◆ Instructions to follow: Extract all lines in the data that contain the word "returns".

(Dataset excerpts)
Start of Block
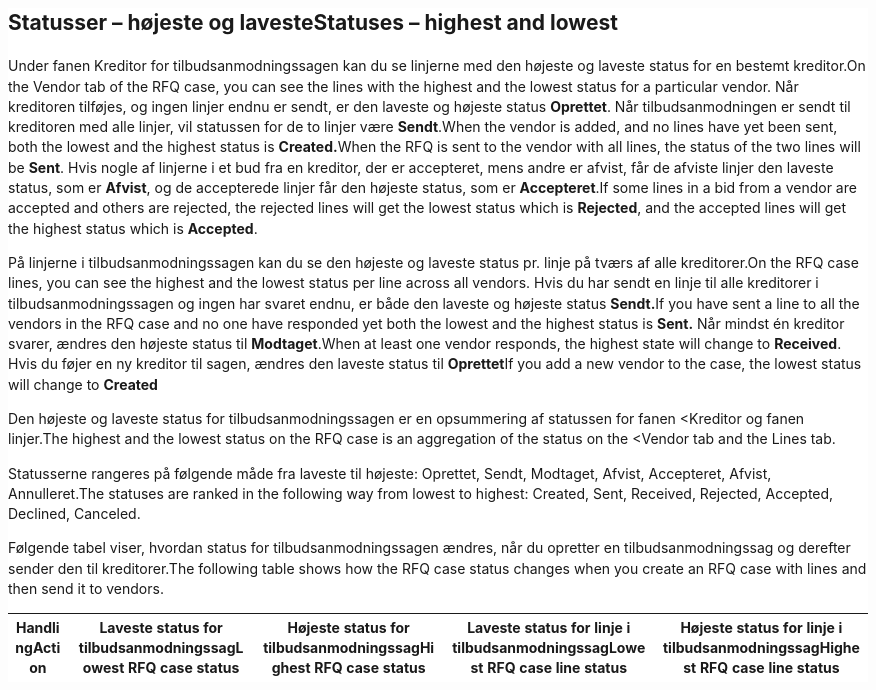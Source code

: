 <a name="statuses--highest-and-lowest"></a><span data-ttu-id="9a5a9-289">Statusser – højeste og laveste</span><span class="sxs-lookup"><span data-stu-id="9a5a9-289">Statuses – highest and lowest</span></span>
-----------------------------

<span data-ttu-id="9a5a9-290">Under fanen Kreditor for tilbudsanmodningssagen kan du se linjerne med den højeste og laveste status for en bestemt kreditor.</span><span class="sxs-lookup"><span data-stu-id="9a5a9-290">On the Vendor tab of the RFQ case, you can see the lines with the highest and the lowest status for a particular vendor.</span></span> <span data-ttu-id="9a5a9-291">Når kreditoren tilføjes, og ingen linjer endnu er sendt, er den laveste og højeste status <strong>Oprettet</strong>. Når tilbudsanmodningen er sendt til kreditoren med alle linjer, vil statussen for de to linjer være <strong>Sendt</strong>.</span><span class="sxs-lookup"><span data-stu-id="9a5a9-291">When the vendor is added, and no lines have yet been sent, both the lowest and the highest status is <strong>Created.</strong>When the RFQ is sent to the vendor with all lines, the status of the two lines will be <strong>Sent</strong>.</span></span> <span data-ttu-id="9a5a9-292">Hvis nogle af linjerne i et bud fra en kreditor, der er accepteret, mens andre er afvist, får de afviste linjer den laveste status, som er <strong>Afvist</strong>, og de accepterede linjer får den højeste status, som er <strong>Accepteret</strong>.</span><span class="sxs-lookup"><span data-stu-id="9a5a9-292">If some lines in a bid from a vendor are accepted and others are rejected, the rejected lines will get the lowest status which is <strong>Rejected</strong>, and the accepted lines will get the highest status which is <strong>Accepted</strong>.</span></span>

<span data-ttu-id="9a5a9-293">På linjerne i tilbudsanmodningssagen kan du se den højeste og laveste status pr. linje på tværs af alle kreditorer.</span><span class="sxs-lookup"><span data-stu-id="9a5a9-293">On the RFQ case lines, you can see the highest and the lowest status per line across all vendors.</span></span> <span data-ttu-id="9a5a9-294">Hvis du har sendt en linje til alle kreditorer i tilbudsanmodningssagen og ingen har svaret endnu, er både den laveste og højeste status **Sendt.**</span><span class="sxs-lookup"><span data-stu-id="9a5a9-294">If you have sent a line to all the vendors in the RFQ case and no one have responded yet both the lowest and the highest status is **Sent.**</span></span> <span data-ttu-id="9a5a9-295">Når mindst én kreditor svarer, ændres den højeste status til **Modtaget**.</span><span class="sxs-lookup"><span data-stu-id="9a5a9-295">When at least one vendor responds, the highest state will change to **Received**.</span></span> <span data-ttu-id="9a5a9-296">Hvis du føjer en ny kreditor til sagen, ændres den laveste status til **Oprettet**</span><span class="sxs-lookup"><span data-stu-id="9a5a9-296">If you add a new vendor to the case, the lowest status will change to **Created**</span></span>

<span data-ttu-id="9a5a9-297">Den højeste og laveste status for tilbudsanmodningssagen er en opsummering af statussen for fanen \<Kreditor og fanen linjer.</span><span class="sxs-lookup"><span data-stu-id="9a5a9-297">The highest and the lowest status on the RFQ case is an aggregation of the status on the \<Vendor tab and the Lines tab.</span></span>

<span data-ttu-id="9a5a9-298">Statusserne rangeres på følgende måde fra laveste til højeste: Oprettet, Sendt, Modtaget, Afvist, Accepteret, Afvist, Annulleret.</span><span class="sxs-lookup"><span data-stu-id="9a5a9-298">The statuses are ranked in the following way from lowest to highest: Created, Sent, Received, Rejected, Accepted, Declined, Canceled.</span></span>

<span data-ttu-id="9a5a9-299">Følgende tabel viser, hvordan status for tilbudsanmodningssagen ændres, når du opretter en tilbudsanmodningssag og derefter sender den til kreditorer.</span><span class="sxs-lookup"><span data-stu-id="9a5a9-299">The following table shows how the RFQ case status changes when you create an RFQ case with lines and then send it to vendors.</span></span>

| <span data-ttu-id="9a5a9-300">**Handling**</span><span class="sxs-lookup"><span data-stu-id="9a5a9-300">**Action**</span></span>                                | <span data-ttu-id="9a5a9-301">**Laveste status for tilbudsanmodningssag**</span><span class="sxs-lookup"><span data-stu-id="9a5a9-301">**Lowest RFQ case status**</span></span> | <span data-ttu-id="9a5a9-302">**Højeste status for tilbudsanmodningssag**</span><span class="sxs-lookup"><span data-stu-id="9a5a9-302">**Highest RFQ case status**</span></span> | <span data-ttu-id="9a5a9-303">**Laveste status for linje i tilbudsanmodningssag**</span><span class="sxs-lookup"><span data-stu-id="9a5a9-303">**Lowest RFQ case line status**</span></span> | <span data-ttu-id="9a5a9-304">**Højeste status for linje i tilbudsanmodningssag**</span><span class="sxs-lookup"><span data-stu-id="9a5a9-304">**Highest RFQ case line status**</span></span> |
|-------------------------------------------|----------------------------|-----------------------------|---------------------------------|----------------------------------|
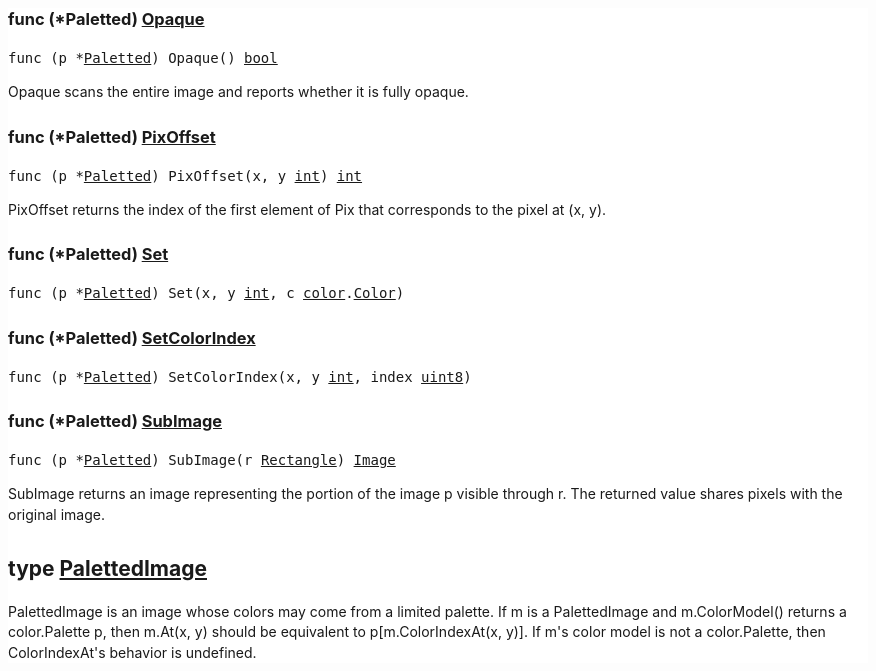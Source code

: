 

### <a id="Paletted.Opaque">func</a> (\*Paletted) [Opaque](https://golang.org/src/image/image.go?s=28163:28195#L1000)
<pre>func (p *<a href="#Paletted">Paletted</a>) Opaque() <a href="/pkg/builtin/#bool">bool</a></pre>
Opaque scans the entire image and reports whether it is fully opaque.




### <a id="Paletted.PixOffset">func</a> (\*Paletted) [PixOffset](https://golang.org/src/image/image.go?s=26881:26923#L950)
<pre>func (p *<a href="#Paletted">Paletted</a>) PixOffset(x, y <a href="/pkg/builtin/#int">int</a>) <a href="/pkg/builtin/#int">int</a></pre>
PixOffset returns the index of the first element of Pix that corresponds to
the pixel at (x, y).




### <a id="Paletted.Set">func</a> (\*Paletted) [Set](https://golang.org/src/image/image.go?s=26984:27031#L954)
<pre>func (p *<a href="#Paletted">Paletted</a>) Set(x, y <a href="/pkg/builtin/#int">int</a>, c <a href="/pkg/image/color/">color</a>.<a href="/pkg/image/color/#Color">Color</a>)</pre>



### <a id="Paletted.SetColorIndex">func</a> (\*Paletted) [SetColorIndex](https://golang.org/src/image/image.go?s=27283:27338#L970)
<pre>func (p *<a href="#Paletted">Paletted</a>) SetColorIndex(x, y <a href="/pkg/builtin/#int">int</a>, index <a href="/pkg/builtin/#uint8">uint8</a>)</pre>



### <a id="Paletted.SubImage">func</a> (\*Paletted) [SubImage](https://golang.org/src/image/image.go?s=27579:27625#L980)
<pre>func (p *<a href="#Paletted">Paletted</a>) SubImage(r <a href="#Rectangle">Rectangle</a>) <a href="#Image">Image</a></pre>
SubImage returns an image representing the portion of the image p visible
through r. The returned value shares pixels with the original image.




## <a id="PalettedImage">type</a> [PalettedImage](https://golang.org/src/image/image.go?s=2079:2215#L43)
PalettedImage is an image whose colors may come from a limited palette.
If m is a PalettedImage and m.ColorModel() returns a color.Palette p,
then m.At(x, y) should be equivalent to p[m.ColorIndexAt(x, y)]. If m's
color model is not a color.Palette, then ColorIndexAt's behavior is
undefined.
End of Block
◆ Result of this exercise:
PixOffset returns the index of the first element of Pix that corresponds to
SubImage returns an image representing the portion of the image p visible
If m is a PalettedImage and m.ColorModel() returns a color.Palette p,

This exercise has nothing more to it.